■ Exercise objective:
Restate word for word the entries below, starting with the line with "or will abort." and continuing through the line with "### Advantages of Relational Database". Include both of those lines and no others.
------ Material provided
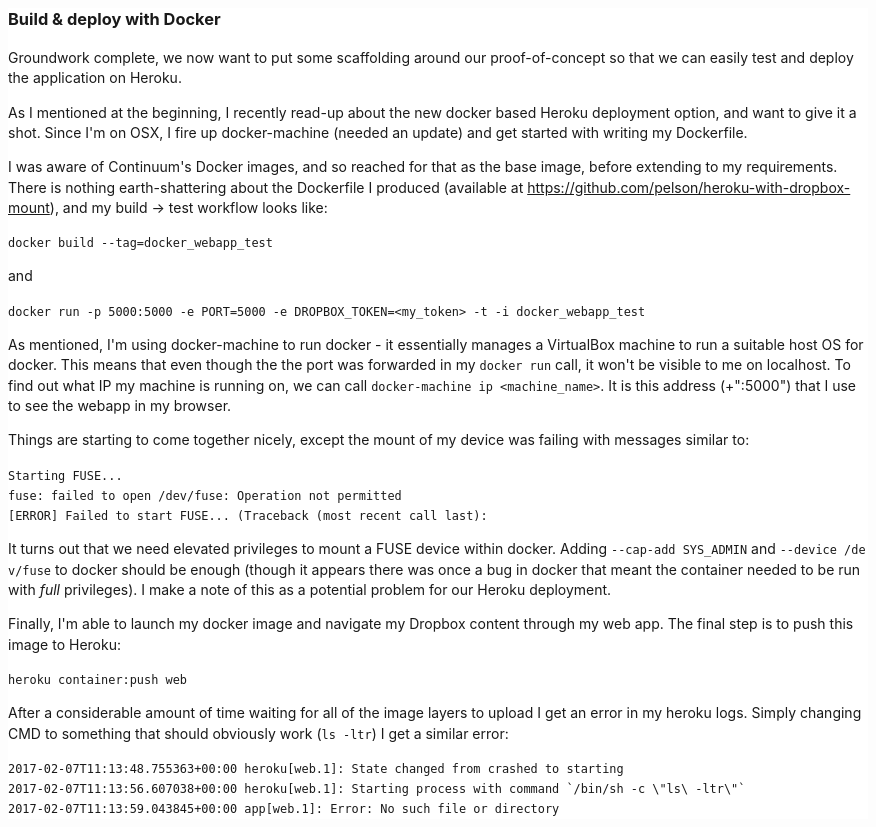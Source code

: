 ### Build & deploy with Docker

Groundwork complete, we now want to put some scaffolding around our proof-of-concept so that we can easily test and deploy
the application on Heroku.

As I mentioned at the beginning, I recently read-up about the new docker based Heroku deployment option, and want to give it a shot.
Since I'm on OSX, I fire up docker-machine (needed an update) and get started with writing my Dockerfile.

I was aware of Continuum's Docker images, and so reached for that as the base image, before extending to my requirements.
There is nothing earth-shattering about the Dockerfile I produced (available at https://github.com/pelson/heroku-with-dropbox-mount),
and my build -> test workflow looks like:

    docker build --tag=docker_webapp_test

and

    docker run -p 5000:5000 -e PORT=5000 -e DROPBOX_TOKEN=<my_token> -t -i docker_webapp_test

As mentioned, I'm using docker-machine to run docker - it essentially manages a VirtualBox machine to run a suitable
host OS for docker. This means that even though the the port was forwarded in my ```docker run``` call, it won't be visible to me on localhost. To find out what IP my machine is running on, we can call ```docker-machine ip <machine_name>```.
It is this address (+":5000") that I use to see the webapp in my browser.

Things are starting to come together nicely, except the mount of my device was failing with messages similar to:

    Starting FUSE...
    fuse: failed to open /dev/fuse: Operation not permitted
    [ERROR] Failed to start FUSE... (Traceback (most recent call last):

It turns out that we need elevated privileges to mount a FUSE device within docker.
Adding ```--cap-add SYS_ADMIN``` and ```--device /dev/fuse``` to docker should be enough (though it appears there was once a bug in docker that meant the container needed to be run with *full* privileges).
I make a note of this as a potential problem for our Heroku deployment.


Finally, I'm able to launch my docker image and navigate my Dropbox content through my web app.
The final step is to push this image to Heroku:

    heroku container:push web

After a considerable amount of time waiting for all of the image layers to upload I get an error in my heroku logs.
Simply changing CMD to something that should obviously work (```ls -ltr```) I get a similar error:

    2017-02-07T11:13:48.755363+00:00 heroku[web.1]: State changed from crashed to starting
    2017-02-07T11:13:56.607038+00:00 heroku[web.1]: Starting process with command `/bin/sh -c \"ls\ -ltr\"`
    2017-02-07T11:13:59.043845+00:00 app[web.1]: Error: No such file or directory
------------
------ Material provided
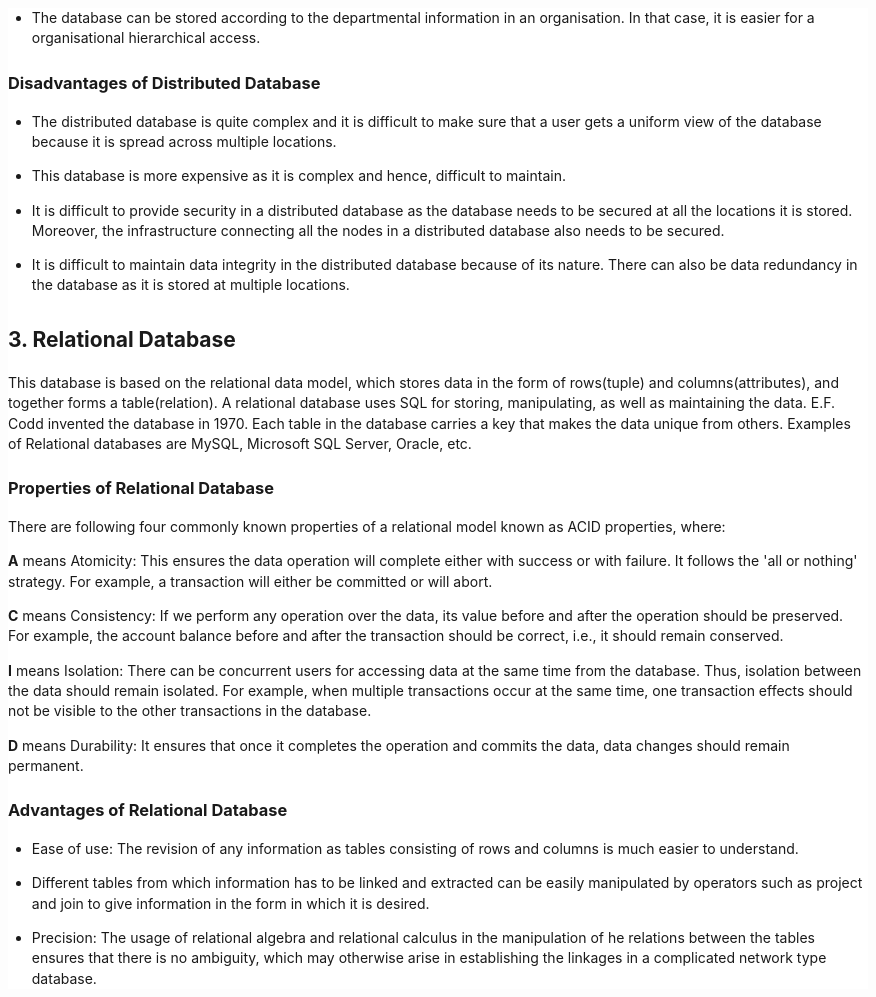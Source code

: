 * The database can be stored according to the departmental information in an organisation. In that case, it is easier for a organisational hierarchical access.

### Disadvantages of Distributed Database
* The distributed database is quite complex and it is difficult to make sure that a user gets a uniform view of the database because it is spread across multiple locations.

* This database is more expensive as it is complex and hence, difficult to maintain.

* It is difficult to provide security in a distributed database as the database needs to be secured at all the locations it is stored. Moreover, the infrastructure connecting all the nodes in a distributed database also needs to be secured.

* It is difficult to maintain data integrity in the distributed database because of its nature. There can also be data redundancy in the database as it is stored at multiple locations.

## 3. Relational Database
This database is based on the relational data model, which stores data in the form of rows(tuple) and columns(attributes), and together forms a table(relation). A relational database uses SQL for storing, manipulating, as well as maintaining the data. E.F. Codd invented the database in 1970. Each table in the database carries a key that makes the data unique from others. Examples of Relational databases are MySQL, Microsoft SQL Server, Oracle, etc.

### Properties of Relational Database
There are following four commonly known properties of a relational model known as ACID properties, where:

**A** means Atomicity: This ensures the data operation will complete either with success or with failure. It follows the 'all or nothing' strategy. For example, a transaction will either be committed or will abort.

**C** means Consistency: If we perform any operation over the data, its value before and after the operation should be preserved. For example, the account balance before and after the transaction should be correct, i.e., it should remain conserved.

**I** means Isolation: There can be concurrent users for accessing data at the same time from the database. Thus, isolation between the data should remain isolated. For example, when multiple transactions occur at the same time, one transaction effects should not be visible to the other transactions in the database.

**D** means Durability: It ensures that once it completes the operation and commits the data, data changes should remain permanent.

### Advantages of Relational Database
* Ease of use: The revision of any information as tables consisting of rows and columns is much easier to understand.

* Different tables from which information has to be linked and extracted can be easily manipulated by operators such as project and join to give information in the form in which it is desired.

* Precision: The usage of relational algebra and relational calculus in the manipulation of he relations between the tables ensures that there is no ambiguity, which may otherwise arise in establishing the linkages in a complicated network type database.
------------
■ Task solution:
**A** means Atomicity: This ensures the data operation will complete either with success or with failure. It follows the 'all or nothing' strategy. For example, a transaction will either be committed or will abort.

**C** means Consistency: If we perform any operation over the data, its value before and after the operation should be preserved. For example, the account balance before and after the transaction should be correct, i.e., it should remain conserved.

**I** means Isolation: There can be concurrent users for accessing data at the same time from the database. Thus, isolation between the data should remain isolated. For example, when multiple transactions occur at the same time, one transaction effects should not be visible to the other transactions in the database.

**D** means Durability: It ensures that once it completes the operation and commits the data, data changes should remain permanent.

### Advantages of Relational Database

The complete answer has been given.